The works by W@nderFabric® allow you to experience the charm of Japanese textiles.
We are disseminating it to the world as modern fashion to connect tradition and pass it on to the future.

The textiles, carefully made by craftsmen in this historic town, are used for high-class kimonos and Shinto rituals.
Its delicate beauty is a sacred textile that embodies the spirit of the Japanese people.


We developed "F Made (Factory Made)" with the cooperation of weavers and partner factories.
Wholesale orders are available for those who wish to sell outside of Japan. (Currently not available for sale in Japan)

Nishijin-ori is a general term for the yarn-dyed patterned textiles produced in Kyoto (Nishijin), Japan, which is characterized by high-mix, low-volume production. Nishijin's weavers express their work with sophisticated creativity, in addition to the continuous refinement of advanced techniques that have been continuously cultivated since the Heian period.




W@nderFabric®"F MADE MODEL"


MLsize: 55.5cm~58.5cm (7・71/8・71/4・73/8)
XLsize: 58.5cm~61.5cm (73/8・71/2・75/8・73/4)






Wholesale price: $40

Reference price: $100

Sales conditions: Orders of 10 or more items ($400 or more) will be accepted.
Payment terms: PayPal The item will be shipped after payment is confirmed. You will be responsible for paying any fees and customs duties associated with payment.
Product shipping: After payment is confirmed, the item will be shipped within 5 business days, excluding weekends and holidays.

It will take approximately one week from shipping to arrival.

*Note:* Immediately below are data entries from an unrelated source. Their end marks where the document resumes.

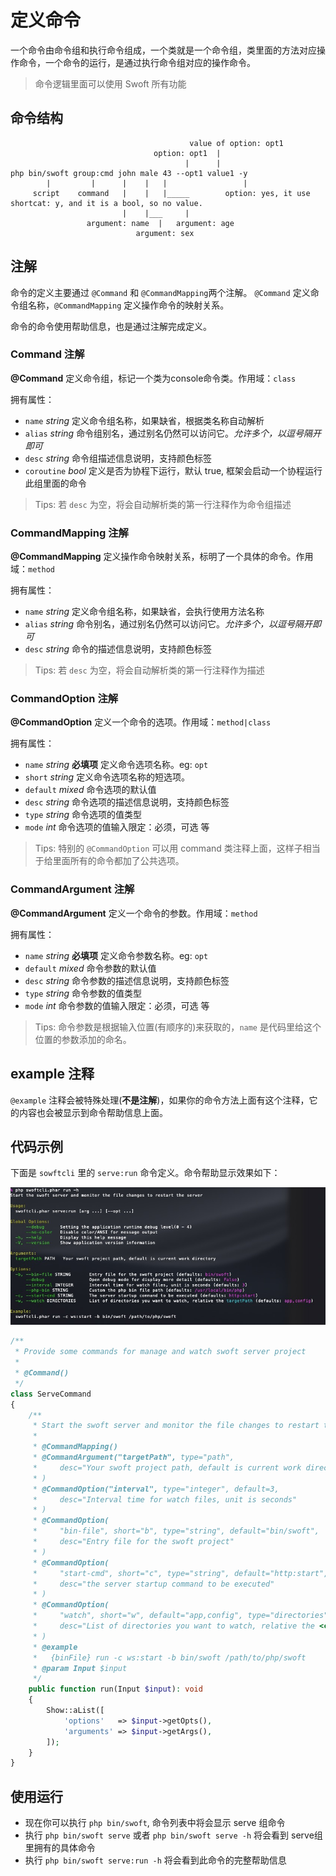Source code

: # 定义命令

一个命令由命令组和执行命令组成，一个类就是一个命令组，类里面的方法对应操作命令，一个命令的运行，是通过执行命令组对应的操作命令。

> 命令逻辑里面可以使用 Swoft 所有功能

## 命令结构

```text
                                        value of option: opt1
                                option: opt1  |
                                       |      |
php bin/swoft group:cmd john male 43 --opt1 value1 -y
        |         |      |    |   |                 |
     script    command   |    |   |_____        option: yes, it use shortcat: y, and it is a bool, so no value.
                         |    |___     |
                 argument: name  |   argument: age
                            argument: sex
```

## 注解

命令的定义主要通过 `@Command` 和 `@CommandMapping`两个注解。
`@Command` 定义命令组名称，`@CommandMapping` 定义操作命令的映射关系。

命令的命令使用帮助信息，也是通过注解完成定义。

### Command 注解

**@Command** 定义命令组，标记一个类为console命令类。作用域：`class`

拥有属性：

- `name` _string_ 定义命令组名称，如果缺省，根据类名称自动解析
- `alias` _string_ 命令组别名，通过别名仍然可以访问它。_允许多个，以逗号隔开即可_
- `desc` _string_ 命令组描述信息说明，支持颜色标签
- `coroutine` _bool_ 定义是否为协程下运行，默认 true, 框架会启动一个协程运行此组里面的命令

> Tips: 若 `desc` 为空，将会自动解析类的第一行注释作为命令组描述

### CommandMapping 注解

**@CommandMapping** 定义操作命令映射关系，标明了一个具体的命令。作用域：`method`

拥有属性：

- `name` _string_ 定义命令组名称，如果缺省，会执行使用方法名称
- `alias` _string_ 命令别名，通过别名仍然可以访问它。_允许多个，以逗号隔开即可_
- `desc` _string_ 命令的描述信息说明，支持颜色标签

> Tips: 若 `desc` 为空，将会自动解析类的第一行注释作为描述

### CommandOption 注解

**@CommandOption** 定义一个命令的选项。作用域：`method|class`

拥有属性：

- `name` _string_ **必填项** 定义命令选项名称。eg: `opt`
- `short` _string_ 定义命令选项名称的短选项。
- `default` _mixed_ 命令选项的默认值
- `desc` _string_ 命令选项的描述信息说明，支持颜色标签
- `type` _string_ 命令选项的值类型
- `mode` _int_ 命令选项的值输入限定：必须，可选 等

> Tips: 特别的 `@CommandOption` 可以用 command 类注释上面，这样子相当于给里面所有的命令都加了公共选项。

### CommandArgument 注解

**@CommandArgument** 定义一个命令的参数。作用域：`method`

拥有属性：

- `name` _string_ **必填项** 定义命令参数名称。eg: `opt`
- `default` _mixed_ 命令参数的默认值
- `desc` _string_ 命令参数的描述信息说明，支持颜色标签
- `type` _string_ 命令参数的值类型
- `mode` _int_ 命令参数的值输入限定：必须，可选 等

> Tips: 命令参数是根据输入位置(有顺序的)来获取的，`name` 是代码里给这个位置的参数添加的命名。

## example 注释

`@example` 注释会被特殊处理(**不是注解**)，如果你的命令方法上面有这个注释，它的内容也会被显示到命令帮助信息上面。

## 代码示例

下面是 `sowftcli` 里的 `serve:run` 命令定义。命令帮助显示效果如下：

![hot-restart-help](../image/tool/hot-restart-help.jpg)

```php
/**
 * Provide some commands for manage and watch swoft server project
 *
 * @Command()
 */
class ServeCommand
{
    /**
     * Start the swoft server and monitor the file changes to restart the server
     *
     * @CommandMapping()
     * @CommandArgument("targetPath", type="path",
     *     desc="Your swoft project path, default is current work directory"
     * )
     * @CommandOption("interval", type="integer", default=3,
     *     desc="Interval time for watch files, unit is seconds"
     * )
     * @CommandOption(
     *     "bin-file", short="b", type="string", default="bin/swoft",
     *     desc="Entry file for the swoft project"
     * )
     * @CommandOption(
     *     "start-cmd", short="c", type="string", default="http:start",
     *     desc="the server startup command to be executed"
     * )
     * @CommandOption(
     *     "watch", short="w", default="app,config", type="directories",
     *     desc="List of directories you want to watch, relative the <cyan>targetPath</cyan>"
     * )
     * @example
     *   {binFile} run -c ws:start -b bin/swoft /path/to/php/swoft
     * @param Input $input
     */
    public function run(Input $input): void
    {
        Show::aList([
            'options'   => $input->getOpts(),
            'arguments' => $input->getArgs(),
        ]);
    }
}
```

## 使用运行

- 现在你可以执行 `php bin/swoft`, 命令列表中将会显示 serve 组命令
- 执行 `php bin/swoft serve` 或者 `php bin/swoft serve -h` 将会看到 serve组里拥有的具体命令
- 执行 `php bin/swoft serve:run -h` 将会看到此命令的完整帮助信息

Fabric manufacturer: Kyoto Nishijin Ori
Founded in Taisho 10, Morisan Co., Ltd.
Nishijin Textile Factory No.244




Nishijin textile:
During the Muromachi period, after the Onin War (1467-1477), which was a battle that divided Japan into two,
Weaving craftsmen who had been scattered around the country also returned to Kyoto, and at the time of the war, the Western Army led by Sozen Yamana was based there.
I will resume making textiles. It was around this time that the area in northwestern Kyoto, which had prospered as a textile town even before the war, came to be called "Nishijin."
It is called "Nishijin" because it is the site of the Western Army's camp.
Textile production began in Kyoto around the 5th century, before Emperor Kanmu founded Heiankyo.
In addition, with the transfer of the capital to the Heian period, a government office called ``Oribe no Tsukasa'' was established, which was in charge of textiles for the imperial court.
It is said that it developed as craftsmen living in what is now Kuromon Kamichōjamachi, Kamigyo Ward were encouraged to make high-quality textiles such as twill and brocade.
After the middle of the Heian period, these government-run textile workshops began to decline, but the craftsmen continued to gather and live in Otonerimachi, east of Oribe Tsukasa.
Started making textiles freely outside of the control of the imperial court. Fabrics called ``Otoneri twill'' and ``Omiya silk'' were made.
We also researched the twill weaving techniques handed down from the Song Dynasty and developed our own twill weave. It was valued as a heavy fabric suitable for decoration of shrines and temples.